**WHAT IS REQUIRED**
What lines of the data hold the string "subsec"? Pull each one out.
----- SUPPLIED RECORDS
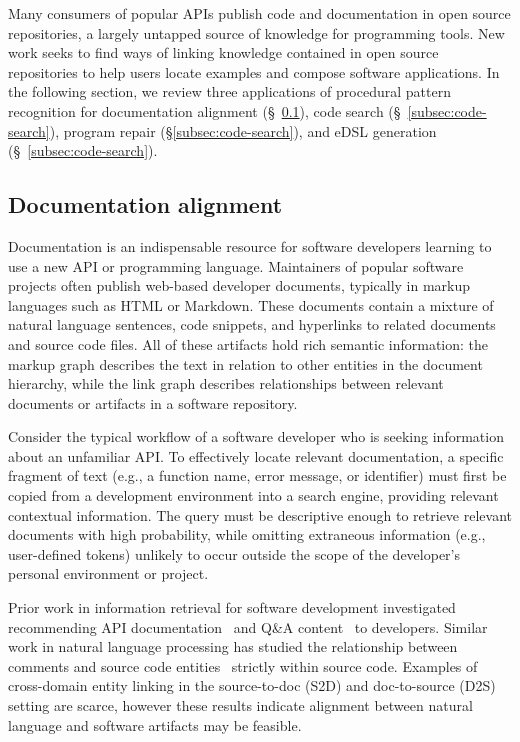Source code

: \documentclass[10pt]{article}
\begin{document}
Many consumers of popular APIs publish code and documentation in open source repositories, a largely untapped source of knowledge for programming tools. New work seeks to find ways of linking knowledge contained in open source repositories to help users locate examples and compose software applications. In the following section, we review three applications of procedural pattern recognition for documentation alignment (\S~\ref{subsec:tracelink}), code search (\S~\ref{subsec:code-search}), program repair (\S\ref{subsec:code-search}), and eDSL generation (\S~\ref{subsec:code-search}).

\pagebreak\subsection{Documentation alignment}\label{subsec:tracelink}

Documentation is an indispensable resource for software developers learning to use a new API or programming language. Maintainers of popular software projects often publish web-based developer documents, typically in markup languages such as HTML or Markdown. These documents contain a mixture of natural language sentences, code snippets, and hyperlinks to related documents and source code files. All of these artifacts hold rich semantic information: the markup graph describes the text in relation to other entities in the document hierarchy, while the link graph describes relationships between relevant documents or artifacts in a software repository.

Consider the typical workflow of a software developer who is seeking information about an unfamiliar API. To effectively locate relevant documentation, a specific fragment of text (e.g., a function name, error message, or identifier) must first be copied from a development environment into a search engine, providing relevant contextual information. The query must be descriptive enough to retrieve relevant documents with high probability, while omitting extraneous information (e.g., user-defined tokens) unlikely to occur outside the scope of the developer's personal environment or project.

Prior work in information retrieval for software development investigated recommending API documentation~\cite{robillard2015recommending} and Q\&A content~\cite{treude2016augmenting} to developers. Similar work in natural language processing has studied the relationship between comments and source code entities~\cite{iyer2018mapping, panthaplackel2020associating} strictly within source code. Examples of cross-domain entity linking in the source-to-doc (S2D) and doc-to-source (D2S) setting are scarce, however these results indicate alignment between natural language and software artifacts may be feasible.
\end{document}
----------
**WRITTEN REPLY**
Many consumers of popular APIs publish code and documentation in open source repositories, a largely untapped source of knowledge for programming tools. New work seeks to find ways of linking knowledge contained in open source repositories to help users locate examples and compose software applications. In the following section, we review three applications of procedural pattern recognition for documentation alignment (\S~\ref{subsec:tracelink}), code search (\S~\ref{subsec:code-search}), program repair (\S\ref{subsec:code-search}), and eDSL generation (\S~\ref{subsec:code-search}).
\pagebreak\subsection{Documentation alignment}\label{subsec:tracelink}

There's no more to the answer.